__Dataset entries__:

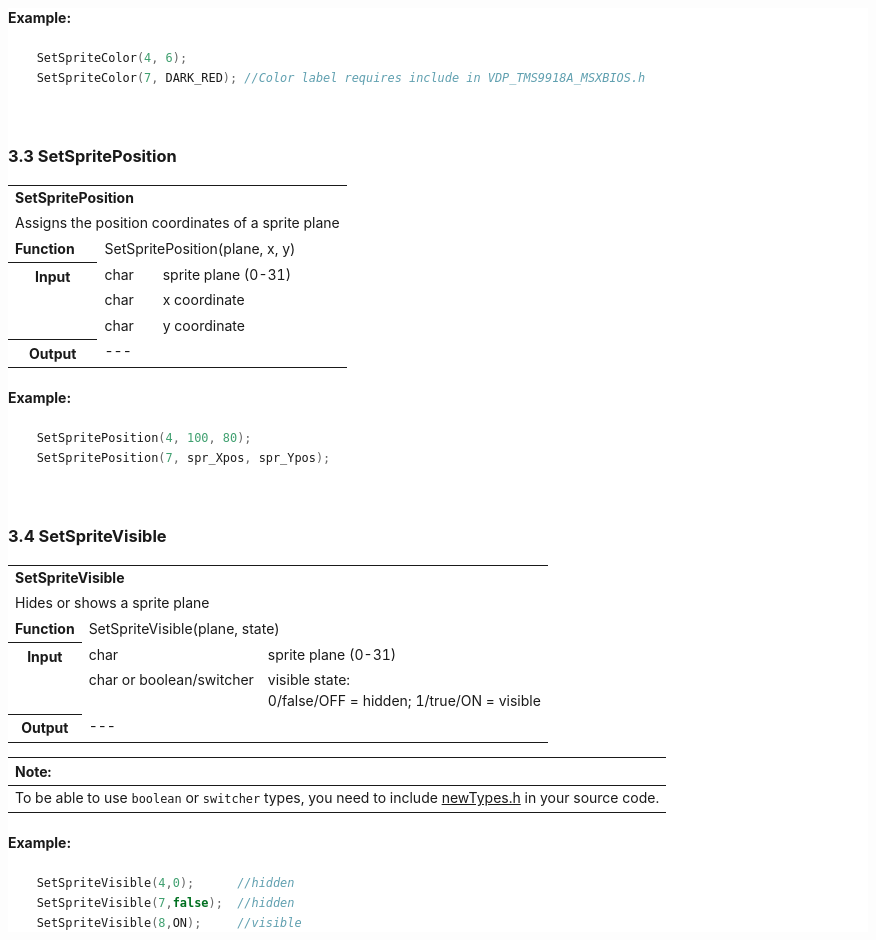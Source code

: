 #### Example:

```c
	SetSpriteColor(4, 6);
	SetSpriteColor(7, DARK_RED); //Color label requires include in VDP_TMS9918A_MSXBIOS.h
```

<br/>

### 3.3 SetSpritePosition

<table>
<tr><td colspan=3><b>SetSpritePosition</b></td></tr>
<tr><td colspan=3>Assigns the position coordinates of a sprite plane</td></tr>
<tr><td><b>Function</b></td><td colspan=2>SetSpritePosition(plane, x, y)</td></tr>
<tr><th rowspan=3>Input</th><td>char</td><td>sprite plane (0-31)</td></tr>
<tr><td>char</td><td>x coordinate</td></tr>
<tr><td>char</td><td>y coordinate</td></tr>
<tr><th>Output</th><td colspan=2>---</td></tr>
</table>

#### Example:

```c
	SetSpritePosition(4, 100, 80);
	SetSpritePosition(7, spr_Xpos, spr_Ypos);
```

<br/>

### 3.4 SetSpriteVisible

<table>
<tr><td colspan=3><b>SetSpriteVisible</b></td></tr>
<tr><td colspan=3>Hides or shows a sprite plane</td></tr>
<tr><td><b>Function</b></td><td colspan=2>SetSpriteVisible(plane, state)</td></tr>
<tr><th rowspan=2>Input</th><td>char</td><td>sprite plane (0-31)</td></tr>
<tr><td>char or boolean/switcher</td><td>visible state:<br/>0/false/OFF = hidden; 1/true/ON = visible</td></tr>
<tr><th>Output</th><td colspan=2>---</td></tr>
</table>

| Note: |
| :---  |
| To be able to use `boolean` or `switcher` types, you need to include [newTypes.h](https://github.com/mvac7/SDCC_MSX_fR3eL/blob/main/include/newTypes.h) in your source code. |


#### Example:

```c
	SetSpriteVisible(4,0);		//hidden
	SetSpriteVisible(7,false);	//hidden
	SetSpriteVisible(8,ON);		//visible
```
==
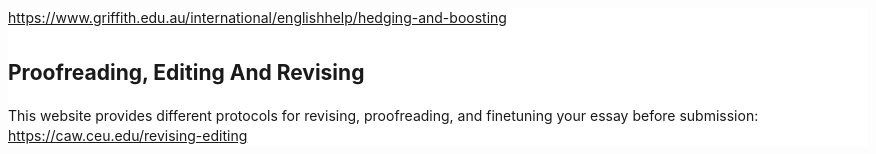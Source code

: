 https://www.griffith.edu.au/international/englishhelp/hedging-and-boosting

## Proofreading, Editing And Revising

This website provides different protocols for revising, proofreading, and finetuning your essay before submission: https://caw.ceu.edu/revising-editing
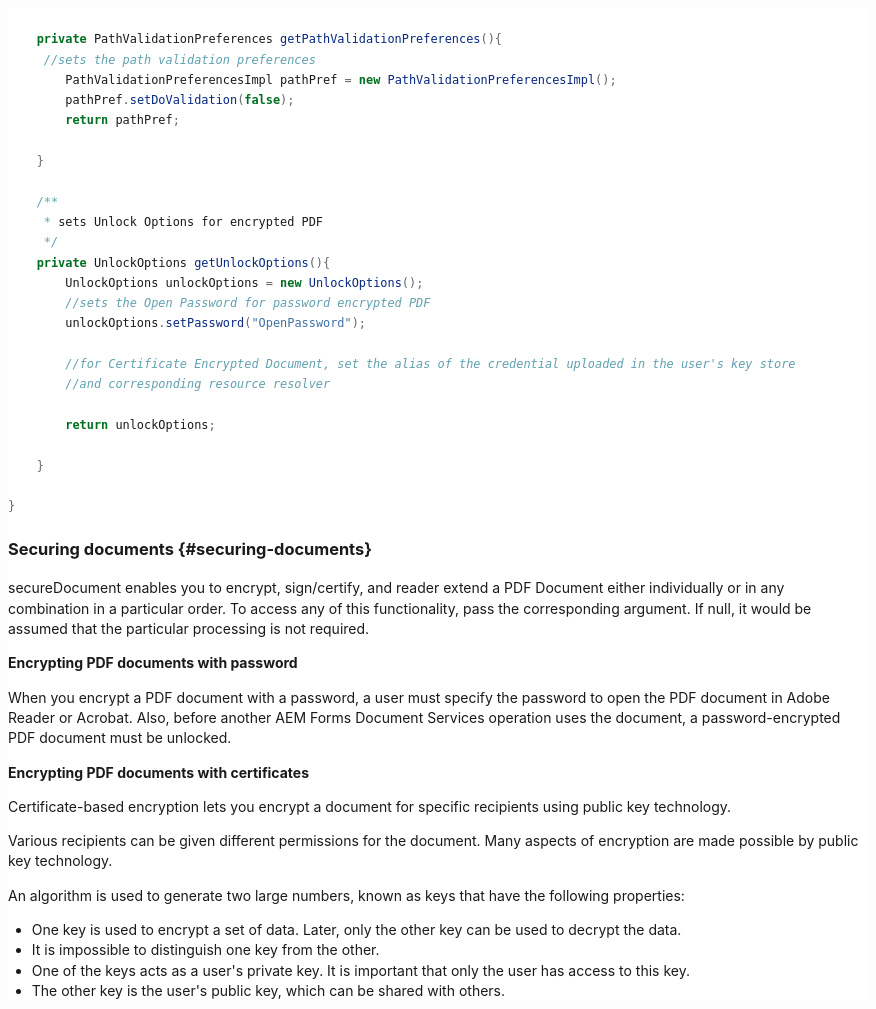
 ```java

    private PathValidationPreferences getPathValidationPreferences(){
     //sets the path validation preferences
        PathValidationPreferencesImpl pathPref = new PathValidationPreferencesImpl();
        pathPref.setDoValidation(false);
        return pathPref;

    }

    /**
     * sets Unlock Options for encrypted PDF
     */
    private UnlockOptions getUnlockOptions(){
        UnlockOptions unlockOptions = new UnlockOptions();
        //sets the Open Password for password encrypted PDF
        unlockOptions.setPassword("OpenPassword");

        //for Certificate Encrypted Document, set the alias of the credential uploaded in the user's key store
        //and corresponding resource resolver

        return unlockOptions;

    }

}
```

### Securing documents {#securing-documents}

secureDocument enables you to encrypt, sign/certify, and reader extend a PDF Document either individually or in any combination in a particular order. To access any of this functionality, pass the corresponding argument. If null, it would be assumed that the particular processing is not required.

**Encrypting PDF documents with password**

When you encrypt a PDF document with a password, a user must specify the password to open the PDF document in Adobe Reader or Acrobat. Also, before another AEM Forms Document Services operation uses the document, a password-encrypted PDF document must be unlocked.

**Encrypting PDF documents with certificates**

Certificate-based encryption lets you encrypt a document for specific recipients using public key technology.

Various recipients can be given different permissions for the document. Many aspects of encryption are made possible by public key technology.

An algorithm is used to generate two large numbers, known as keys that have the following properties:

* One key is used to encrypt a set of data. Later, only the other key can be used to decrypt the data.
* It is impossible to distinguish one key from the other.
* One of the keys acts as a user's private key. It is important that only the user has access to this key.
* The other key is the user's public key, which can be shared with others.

__What to work on__: In the data above, retype exactly and only the lines between the one holding "Various recipients can" and the one holding "shared with others.", inclusive.

__Answer to this exercise__:
Various recipients can be given different permissions for the document. Many aspects of encryption are made possible by public key technology.

An algorithm is used to generate two large numbers, known as keys that have the following properties:

* One key is used to encrypt a set of data. Later, only the other key can be used to decrypt the data.
* It is impossible to distinguish one key from the other.
* One of the keys acts as a user's private key. It is important that only the user has access to this key.
* The other key is the user's public key, which can be shared with others.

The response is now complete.